[Listed entries — start]
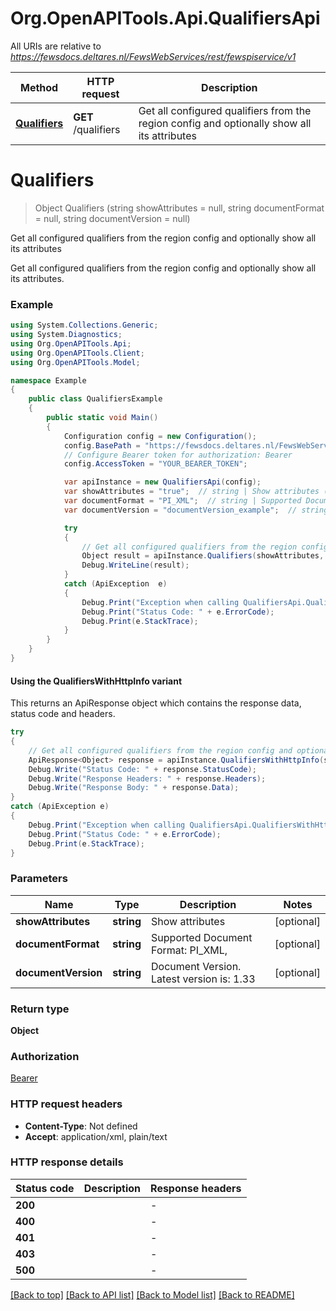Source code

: # Org.OpenAPITools.Api.QualifiersApi

All URIs are relative to *https://fewsdocs.deltares.nl/FewsWebServices/rest/fewspiservice/v1*

| Method | HTTP request | Description |
|--------|--------------|-------------|
| [**Qualifiers**](QualifiersApi.md#qualifiers) | **GET** /qualifiers | Get all configured qualifiers from the region config and optionally show all its attributes |

<a name="qualifiers"></a>
# **Qualifiers**
> Object Qualifiers (string showAttributes = null, string documentFormat = null, string documentVersion = null)

Get all configured qualifiers from the region config and optionally show all its attributes

Get all configured qualifiers from the region config and optionally show all its attributes.

### Example
```csharp
using System.Collections.Generic;
using System.Diagnostics;
using Org.OpenAPITools.Api;
using Org.OpenAPITools.Client;
using Org.OpenAPITools.Model;

namespace Example
{
    public class QualifiersExample
    {
        public static void Main()
        {
            Configuration config = new Configuration();
            config.BasePath = "https://fewsdocs.deltares.nl/FewsWebServices/rest/fewspiservice/v1";
            // Configure Bearer token for authorization: Bearer
            config.AccessToken = "YOUR_BEARER_TOKEN";

            var apiInstance = new QualifiersApi(config);
            var showAttributes = "true";  // string | Show attributes (optional) 
            var documentFormat = "PI_XML";  // string | Supported Document Format: PI_XML,  (optional) 
            var documentVersion = "documentVersion_example";  // string | Document Version. Latest version is: 1.33 (optional) 

            try
            {
                // Get all configured qualifiers from the region config and optionally show all its attributes
                Object result = apiInstance.Qualifiers(showAttributes, documentFormat, documentVersion);
                Debug.WriteLine(result);
            }
            catch (ApiException  e)
            {
                Debug.Print("Exception when calling QualifiersApi.Qualifiers: " + e.Message);
                Debug.Print("Status Code: " + e.ErrorCode);
                Debug.Print(e.StackTrace);
            }
        }
    }
}
```

#### Using the QualifiersWithHttpInfo variant
This returns an ApiResponse object which contains the response data, status code and headers.

```csharp
try
{
    // Get all configured qualifiers from the region config and optionally show all its attributes
    ApiResponse<Object> response = apiInstance.QualifiersWithHttpInfo(showAttributes, documentFormat, documentVersion);
    Debug.Write("Status Code: " + response.StatusCode);
    Debug.Write("Response Headers: " + response.Headers);
    Debug.Write("Response Body: " + response.Data);
}
catch (ApiException e)
{
    Debug.Print("Exception when calling QualifiersApi.QualifiersWithHttpInfo: " + e.Message);
    Debug.Print("Status Code: " + e.ErrorCode);
    Debug.Print(e.StackTrace);
}
```

### Parameters

| Name | Type | Description | Notes |
|------|------|-------------|-------|
| **showAttributes** | **string** | Show attributes | [optional]  |
| **documentFormat** | **string** | Supported Document Format: PI_XML,  | [optional]  |
| **documentVersion** | **string** | Document Version. Latest version is: 1.33 | [optional]  |

### Return type

**Object**

### Authorization

[Bearer](../README.md#Bearer)

### HTTP request headers

 - **Content-Type**: Not defined
 - **Accept**: application/xml, plain/text


### HTTP response details
| Status code | Description | Response headers |
|-------------|-------------|------------------|
| **200** |  |  -  |
| **400** |  |  -  |
| **401** |  |  -  |
| **403** |  |  -  |
| **500** |  |  -  |

[[Back to top]](#) [[Back to API list]](../README.md#documentation-for-api-endpoints) [[Back to Model list]](../README.md#documentation-for-models) [[Back to README]](../README.md)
[Listed entries — finish]
**Problem statement:** Search the records above for "apiInstance" and copy every line that has it.

**Answer to this exercise:**
            var apiInstance = new QualifiersApi(config);
                Object result = apiInstance.Qualifiers(showAttributes, documentFormat, documentVersion);
    ApiResponse<Object> response = apiInstance.QualifiersWithHttpInfo(showAttributes, documentFormat, documentVersion);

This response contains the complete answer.